Virgin Galactic shows off passenger spaceship cabin interior:

Highly detailed amenities to enhance the customer flight experience were shown in an online event revealing the cabin of the company's rocket plane, a type called SpaceShipTwo, which is undergoing testing in preparation for commercial service.

There are a dozen windows for viewing, seats that will be customized for each flight's six passengers and capable of adjusting for G forces, and, naturally, mood lighting.

Yet designer Jeremy Brown said the passengers' most lasting impression may come from a large mirror at the rear of the cabin.

"We think that there's a real memory burn that customers are going to have when they see that analog reflection of themselves in the back of the cabin, seeing themselves floating freely in space ... that very personal interaction that they'll have with the experience," he said.

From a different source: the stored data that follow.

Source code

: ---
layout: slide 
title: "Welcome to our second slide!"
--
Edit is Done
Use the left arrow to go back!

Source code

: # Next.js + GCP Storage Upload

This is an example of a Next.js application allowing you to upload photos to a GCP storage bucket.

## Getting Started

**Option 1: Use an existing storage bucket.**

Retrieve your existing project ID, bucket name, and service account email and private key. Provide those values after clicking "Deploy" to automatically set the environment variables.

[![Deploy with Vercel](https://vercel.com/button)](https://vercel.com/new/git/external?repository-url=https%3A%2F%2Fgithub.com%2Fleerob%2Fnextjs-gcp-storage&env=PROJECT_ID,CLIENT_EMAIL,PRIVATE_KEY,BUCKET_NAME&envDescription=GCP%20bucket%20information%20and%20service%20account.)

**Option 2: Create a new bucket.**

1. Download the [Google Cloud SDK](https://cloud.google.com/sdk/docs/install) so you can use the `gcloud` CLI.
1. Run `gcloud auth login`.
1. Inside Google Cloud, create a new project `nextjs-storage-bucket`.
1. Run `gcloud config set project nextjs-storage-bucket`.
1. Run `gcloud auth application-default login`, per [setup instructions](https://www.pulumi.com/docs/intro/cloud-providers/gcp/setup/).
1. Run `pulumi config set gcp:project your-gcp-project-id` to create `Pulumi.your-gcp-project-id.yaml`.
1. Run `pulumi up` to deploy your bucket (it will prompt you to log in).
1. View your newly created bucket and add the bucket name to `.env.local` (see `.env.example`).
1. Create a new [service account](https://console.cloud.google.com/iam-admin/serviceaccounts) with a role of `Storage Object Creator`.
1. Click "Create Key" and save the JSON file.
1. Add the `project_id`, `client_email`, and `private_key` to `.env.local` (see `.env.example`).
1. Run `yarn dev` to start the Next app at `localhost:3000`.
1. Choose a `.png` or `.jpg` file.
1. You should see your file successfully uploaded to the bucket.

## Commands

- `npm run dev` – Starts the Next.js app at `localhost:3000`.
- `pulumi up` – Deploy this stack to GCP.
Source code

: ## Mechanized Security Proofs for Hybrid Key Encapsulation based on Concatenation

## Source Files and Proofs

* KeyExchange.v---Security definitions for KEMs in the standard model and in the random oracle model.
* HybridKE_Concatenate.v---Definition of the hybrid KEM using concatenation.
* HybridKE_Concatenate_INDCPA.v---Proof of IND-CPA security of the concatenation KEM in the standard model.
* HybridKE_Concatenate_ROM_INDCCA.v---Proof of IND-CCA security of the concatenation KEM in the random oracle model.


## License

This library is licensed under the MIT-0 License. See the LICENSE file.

[...] The passengers, clad in space suits designed by the Under Armour company, will be able to leave their seats and float about the cabin, using handholds tested by chief astronaut trainer Beth Moses during Virgin Galactic's second flight into space last year.

The test was aimed at helping finalize the design and at learning how to train passenger astronauts for what they will experience as they become weightless and reach the top of the flight profile, known as its apogee, before the descent begins.

Moses said she tested different ways of getting in and out of the seats, moved around the cabin and waved at the mirror, concluding that it was not disorienting.

"I also purposely went to a point in the cabin to most dramatically try to enjoy apogee and a view of Earth from the stillness of space," she said.

[...] The company has yet to set a date for flights with paying passengers.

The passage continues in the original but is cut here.